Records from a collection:
※ ※ ※

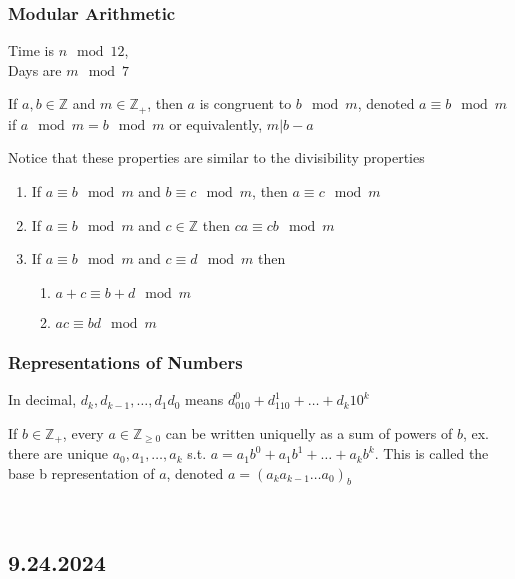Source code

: \documentclass[11pt]{scrartcl}
\begin{document}
\subsubsection{Modular Arithmetic}
\begin{example}
    Time is $n\mod 12$,\\
    Days are $m\mod 7$
\end{example}
\begin{definition}
    If $a, b \in \mathbb{Z}$ and $m \in \mathbb{Z}_+$, then $a$ is congruent to $b \mod m$, denoted $a \equiv b \mod m$ if $a \mod m = b \mod m$ or equivalently, $m | b-a$
\end{definition}
\begin{proposition}
    Notice that these properties are similar to the divisibility properties
    \begin{enumerate}
        \item If $a \equiv b \mod m$ and $b \equiv c \mod m$, then $a \equiv c \mod m$
        \item If $a \equiv b \mod m$ and $c \in \mathbb{Z}$ then $ca \equiv cb \mod m$
        \item If $a \equiv b \mod m$ and $c \equiv d \mod m$ then \begin{enumerate}
            \item $a+c \equiv b+d \mod m$
            \item $ac \equiv bd \mod m$
        \end{enumerate}
    \end{enumerate}
\end{proposition}

\subsubsection{Representations of Numbers}
In decimal, $d_k, d_{k-1}, \dots , d_1 d_0$ means $d_010^0 + d_110^1 + \dots + d_k10^k$\\
\begin{fact}
    If $b \in \mathbb{Z}_+$, every $a \in \mathbb{Z}_{\geq 0}$ can be written uniquelly as a sum of powers of $b$, ex. there are unique $a_0, a_1,\dots , a_k$ s.t. $a = a_1b^0 + a_1b^1 + \dots + a_kb^k$.  This is called the base b representation of $a$, denoted $a = (a_ka_{k-1} \dots a_0)_b$
\end{fact}
\noindent
\Line
\\
\subsection{9.24.2024}
\end{document}
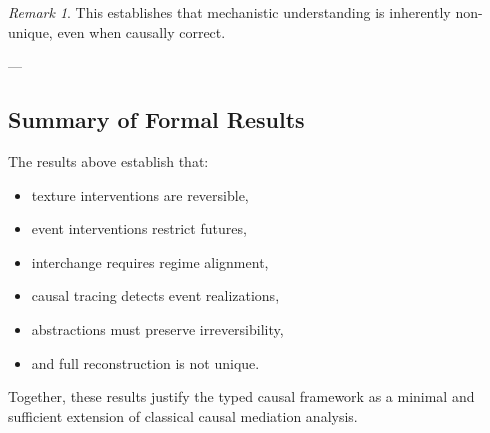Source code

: \documentclass[11pt]{article}
\theoremstyle{remark}
\newtheorem{remark}{Remark}
\begin{document}
\begin{remark}
This establishes that mechanistic understanding is inherently non-unique,
even when causally correct.
\end{remark}

---

\subsection{Summary of Formal Results}

The results above establish that:
\begin{itemize}
\item texture interventions are reversible,
\item event interventions restrict futures,
\item interchange requires regime alignment,
\item causal tracing detects event realizations,
\item abstractions must preserve irreversibility,
\item and full reconstruction is not unique.
\end{itemize}

Together, these results justify the typed causal framework
as a minimal and sufficient extension of classical causal mediation analysis.
\end{document}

※ ※ ※

> **Work required**
Can the lines from the one with "every $a \in" to the end of the records above be quoted exactly, both ends included, with every picture omitted?

> **Solution**
    If $b \in \mathbb{Z}_+$, every $a \in \mathbb{Z}_{\geq 0}$ can be written uniquelly as a sum of powers of $b$, ex. there are unique $a_0, a_1,\dots , a_k$ s.t. $a = a_1b^0 + a_1b^1 + \dots + a_kb^k$.  This is called the base b representation of $a$, denoted $a = (a_ka_{k-1} \dots a_0)_b$
\end{fact}
\noindent
\Line
\\
\subsection{9.24.2024}
\end{document}
Source code

: \documentclass[11pt]{article}
\theoremstyle{remark}
\newtheorem{remark}{Remark}
\begin{document}
\begin{remark}
This establishes that mechanistic understanding is inherently non-unique,
even when causally correct.
\end{remark}

---

\subsection{Summary of Formal Results}

The results above establish that:
\begin{itemize}
\item texture interventions are reversible,
\item event interventions restrict futures,
\item interchange requires regime alignment,
\item causal tracing detects event realizations,
\item abstractions must preserve irreversibility,
\item and full reconstruction is not unique.
\end{itemize}

Together, these results justify the typed causal framework
as a minimal and sufficient extension of classical causal mediation analysis.
\end{document}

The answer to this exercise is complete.